Hobson-Jobson is the dictionary’s short and mysterious title.
The subtitle reveals more: “A glossary of colloquial Anglo-Indian words and phrases, and of kindred terms etymological, historical, geographical and discursive. By Colonel Henry Yule and AC Burnell.”
I’ve had a soft spot in my heart for Hobson-Jobson ever since I picked up a cheap facsimile reprint edition more than a decade ago.
As a young dictionary buff with an interest in the languages of South and Southeast Asia, I was enthralled by this sweeping work of colonial scholarship on the “Anglo-Indian tongue.”
Henry Yule and A.C. Burnell catalogued not just words from the Indian subcontinent that had worked their way into English but also colonial-era introductions from Malay, Persian, Arabic, Chinese, and other Eastern languages. Its two editions (in 1886 and 1903) were influential on other dictionaries, especially the Oxford English Dictionary, which borrowed heavily from Hobson-Jobson for etymological information and historical examples of Asian loanwords.
So what’s up with that name?

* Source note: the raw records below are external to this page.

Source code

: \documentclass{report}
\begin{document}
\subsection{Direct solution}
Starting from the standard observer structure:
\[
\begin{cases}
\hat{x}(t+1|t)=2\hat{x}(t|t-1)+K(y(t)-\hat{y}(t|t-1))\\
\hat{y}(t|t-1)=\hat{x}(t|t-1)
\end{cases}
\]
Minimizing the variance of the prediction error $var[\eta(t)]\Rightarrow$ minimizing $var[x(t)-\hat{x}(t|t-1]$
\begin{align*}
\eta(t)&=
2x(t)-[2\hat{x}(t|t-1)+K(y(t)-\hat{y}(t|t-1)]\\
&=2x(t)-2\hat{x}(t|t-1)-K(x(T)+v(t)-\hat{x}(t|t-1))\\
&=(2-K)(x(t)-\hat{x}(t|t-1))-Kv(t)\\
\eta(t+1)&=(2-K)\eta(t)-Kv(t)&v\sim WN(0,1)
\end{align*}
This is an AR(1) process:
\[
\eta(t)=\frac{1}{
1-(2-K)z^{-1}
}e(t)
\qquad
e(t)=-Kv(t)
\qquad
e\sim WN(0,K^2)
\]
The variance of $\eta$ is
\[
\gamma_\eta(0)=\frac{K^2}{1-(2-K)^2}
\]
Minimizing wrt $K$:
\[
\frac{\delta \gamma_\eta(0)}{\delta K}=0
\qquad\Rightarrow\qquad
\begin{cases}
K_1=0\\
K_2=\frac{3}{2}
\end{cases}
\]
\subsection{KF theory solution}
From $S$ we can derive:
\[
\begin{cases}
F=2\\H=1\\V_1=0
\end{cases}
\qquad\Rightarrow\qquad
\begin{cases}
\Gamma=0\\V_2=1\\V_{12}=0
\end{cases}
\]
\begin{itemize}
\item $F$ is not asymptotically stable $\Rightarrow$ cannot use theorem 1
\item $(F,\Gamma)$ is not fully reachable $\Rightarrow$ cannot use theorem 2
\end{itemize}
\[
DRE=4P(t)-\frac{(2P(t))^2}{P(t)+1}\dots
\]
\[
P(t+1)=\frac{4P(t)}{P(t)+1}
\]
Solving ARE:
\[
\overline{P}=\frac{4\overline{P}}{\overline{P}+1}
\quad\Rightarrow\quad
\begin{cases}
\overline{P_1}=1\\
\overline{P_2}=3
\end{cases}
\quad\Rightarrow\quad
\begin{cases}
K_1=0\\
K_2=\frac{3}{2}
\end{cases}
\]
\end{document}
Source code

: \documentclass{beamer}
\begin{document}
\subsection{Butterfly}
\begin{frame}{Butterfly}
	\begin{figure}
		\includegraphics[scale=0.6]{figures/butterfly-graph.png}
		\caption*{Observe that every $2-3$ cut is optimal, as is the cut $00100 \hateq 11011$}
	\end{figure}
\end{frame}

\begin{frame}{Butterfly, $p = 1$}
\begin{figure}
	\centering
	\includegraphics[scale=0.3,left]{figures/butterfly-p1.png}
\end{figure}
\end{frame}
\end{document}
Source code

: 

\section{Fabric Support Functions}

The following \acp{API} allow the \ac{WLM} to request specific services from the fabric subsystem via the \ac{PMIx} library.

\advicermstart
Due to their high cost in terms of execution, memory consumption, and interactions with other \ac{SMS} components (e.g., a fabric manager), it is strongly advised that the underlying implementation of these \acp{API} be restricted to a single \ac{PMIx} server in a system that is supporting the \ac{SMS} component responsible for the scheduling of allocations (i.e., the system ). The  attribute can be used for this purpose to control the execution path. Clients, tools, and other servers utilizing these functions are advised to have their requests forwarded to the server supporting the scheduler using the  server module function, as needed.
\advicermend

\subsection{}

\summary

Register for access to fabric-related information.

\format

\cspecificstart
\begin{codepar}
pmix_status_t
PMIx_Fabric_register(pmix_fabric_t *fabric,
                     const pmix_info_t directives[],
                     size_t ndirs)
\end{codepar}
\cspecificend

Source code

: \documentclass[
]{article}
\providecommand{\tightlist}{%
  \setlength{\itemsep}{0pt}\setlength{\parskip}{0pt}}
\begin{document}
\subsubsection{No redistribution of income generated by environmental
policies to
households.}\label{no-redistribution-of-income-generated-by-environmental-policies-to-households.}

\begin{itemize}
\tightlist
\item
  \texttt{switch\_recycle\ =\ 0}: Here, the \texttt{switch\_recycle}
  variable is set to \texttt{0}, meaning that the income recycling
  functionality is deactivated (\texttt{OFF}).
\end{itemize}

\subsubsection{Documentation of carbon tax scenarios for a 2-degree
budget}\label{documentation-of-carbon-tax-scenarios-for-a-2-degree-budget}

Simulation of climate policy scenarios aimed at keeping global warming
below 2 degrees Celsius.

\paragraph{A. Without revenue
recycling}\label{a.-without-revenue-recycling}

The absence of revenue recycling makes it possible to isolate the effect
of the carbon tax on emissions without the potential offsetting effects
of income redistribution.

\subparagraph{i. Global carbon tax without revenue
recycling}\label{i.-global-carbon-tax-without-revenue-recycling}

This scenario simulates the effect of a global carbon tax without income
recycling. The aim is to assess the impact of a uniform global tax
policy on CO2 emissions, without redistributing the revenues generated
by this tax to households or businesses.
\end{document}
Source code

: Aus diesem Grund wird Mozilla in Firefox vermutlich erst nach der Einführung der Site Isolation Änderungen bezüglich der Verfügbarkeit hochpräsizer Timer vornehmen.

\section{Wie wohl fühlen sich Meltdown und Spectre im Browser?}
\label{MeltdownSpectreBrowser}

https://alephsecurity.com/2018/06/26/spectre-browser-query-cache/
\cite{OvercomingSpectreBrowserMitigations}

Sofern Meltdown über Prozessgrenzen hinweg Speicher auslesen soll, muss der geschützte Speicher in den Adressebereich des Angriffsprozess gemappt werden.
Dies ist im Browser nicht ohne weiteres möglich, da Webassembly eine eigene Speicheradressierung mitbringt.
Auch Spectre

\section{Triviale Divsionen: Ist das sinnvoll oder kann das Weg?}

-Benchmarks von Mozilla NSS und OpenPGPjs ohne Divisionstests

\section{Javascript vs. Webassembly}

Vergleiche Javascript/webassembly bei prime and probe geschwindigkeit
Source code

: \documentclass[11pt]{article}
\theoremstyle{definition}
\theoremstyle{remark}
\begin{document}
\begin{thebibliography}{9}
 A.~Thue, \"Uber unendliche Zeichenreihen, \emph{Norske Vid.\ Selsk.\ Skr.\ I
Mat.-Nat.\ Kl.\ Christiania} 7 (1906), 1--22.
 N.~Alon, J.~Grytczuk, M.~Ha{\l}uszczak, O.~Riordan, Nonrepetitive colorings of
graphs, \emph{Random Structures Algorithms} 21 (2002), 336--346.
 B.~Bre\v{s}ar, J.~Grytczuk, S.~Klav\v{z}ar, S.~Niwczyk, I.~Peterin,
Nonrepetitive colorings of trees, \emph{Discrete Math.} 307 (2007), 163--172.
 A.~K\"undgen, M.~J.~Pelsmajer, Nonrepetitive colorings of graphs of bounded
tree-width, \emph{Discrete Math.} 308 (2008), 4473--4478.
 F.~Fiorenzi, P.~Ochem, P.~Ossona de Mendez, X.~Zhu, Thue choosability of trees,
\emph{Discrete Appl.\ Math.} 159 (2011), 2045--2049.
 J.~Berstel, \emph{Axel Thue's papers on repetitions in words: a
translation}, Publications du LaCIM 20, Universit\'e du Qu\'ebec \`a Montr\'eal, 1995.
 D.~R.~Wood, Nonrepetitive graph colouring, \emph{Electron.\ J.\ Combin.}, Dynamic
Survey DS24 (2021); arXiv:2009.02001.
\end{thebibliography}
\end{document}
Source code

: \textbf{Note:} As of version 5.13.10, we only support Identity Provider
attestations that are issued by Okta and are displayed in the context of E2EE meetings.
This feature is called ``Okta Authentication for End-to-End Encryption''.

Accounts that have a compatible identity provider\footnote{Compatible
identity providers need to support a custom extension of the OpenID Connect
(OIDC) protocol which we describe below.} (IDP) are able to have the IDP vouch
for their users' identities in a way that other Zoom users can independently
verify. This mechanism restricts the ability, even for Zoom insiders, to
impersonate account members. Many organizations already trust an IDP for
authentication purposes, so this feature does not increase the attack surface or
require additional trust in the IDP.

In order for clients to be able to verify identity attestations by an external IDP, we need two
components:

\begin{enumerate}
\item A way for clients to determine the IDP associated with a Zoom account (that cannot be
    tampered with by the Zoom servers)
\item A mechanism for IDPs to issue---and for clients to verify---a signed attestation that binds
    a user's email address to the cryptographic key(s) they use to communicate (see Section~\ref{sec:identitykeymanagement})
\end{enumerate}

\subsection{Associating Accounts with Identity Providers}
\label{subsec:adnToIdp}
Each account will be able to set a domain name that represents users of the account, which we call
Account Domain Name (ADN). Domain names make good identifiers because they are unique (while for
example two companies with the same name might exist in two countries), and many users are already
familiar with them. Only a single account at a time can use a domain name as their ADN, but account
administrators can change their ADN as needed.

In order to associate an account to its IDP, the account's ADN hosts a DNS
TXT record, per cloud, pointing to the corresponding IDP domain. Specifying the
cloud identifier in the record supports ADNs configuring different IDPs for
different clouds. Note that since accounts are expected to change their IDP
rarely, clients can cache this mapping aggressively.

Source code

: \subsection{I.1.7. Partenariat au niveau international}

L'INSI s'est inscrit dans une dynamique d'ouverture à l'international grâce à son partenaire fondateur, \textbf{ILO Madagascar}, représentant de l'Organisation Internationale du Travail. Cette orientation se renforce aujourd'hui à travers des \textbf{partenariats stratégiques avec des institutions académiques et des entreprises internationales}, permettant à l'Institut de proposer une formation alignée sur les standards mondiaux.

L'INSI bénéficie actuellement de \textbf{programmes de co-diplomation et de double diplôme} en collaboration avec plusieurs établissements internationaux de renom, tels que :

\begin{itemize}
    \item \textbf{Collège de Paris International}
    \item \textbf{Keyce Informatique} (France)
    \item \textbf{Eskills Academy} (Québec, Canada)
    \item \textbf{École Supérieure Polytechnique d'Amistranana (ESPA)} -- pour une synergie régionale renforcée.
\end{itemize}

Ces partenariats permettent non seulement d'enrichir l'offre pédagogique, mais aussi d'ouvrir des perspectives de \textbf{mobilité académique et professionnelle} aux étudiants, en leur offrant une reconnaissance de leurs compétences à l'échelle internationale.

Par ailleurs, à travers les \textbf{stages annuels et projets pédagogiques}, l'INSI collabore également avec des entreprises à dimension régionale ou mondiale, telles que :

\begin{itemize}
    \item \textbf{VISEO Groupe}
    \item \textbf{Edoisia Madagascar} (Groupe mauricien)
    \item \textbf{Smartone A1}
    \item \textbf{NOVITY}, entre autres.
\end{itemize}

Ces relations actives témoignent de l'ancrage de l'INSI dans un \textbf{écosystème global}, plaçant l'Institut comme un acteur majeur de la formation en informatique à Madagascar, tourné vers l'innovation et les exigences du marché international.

In the preface, Yule explains how he and Burnell hit upon the title:
If the reader will turn to Hobson-Jobson in the Glossary itself, he will find that phrase, though now rare and moribund, to be a typical and delightful example of that class of Anglo-Indian argot which consists of Oriental words highly assimilated, perhaps by vulgar lips, to the English vernacular; whilst it is the more fitted to our book, conveying, as it may, a veiled intimation of dual authorship.
And in the dictionary itself, Hobson-Jobson is described as an Anglicization of “Ya Hasan, ya Husain!” — the wail of Shi’i (and sometimes Sunni) Muslims during Muharram, the procession commemorating the martyrdom of Ali’s two sons Hasan and Husain.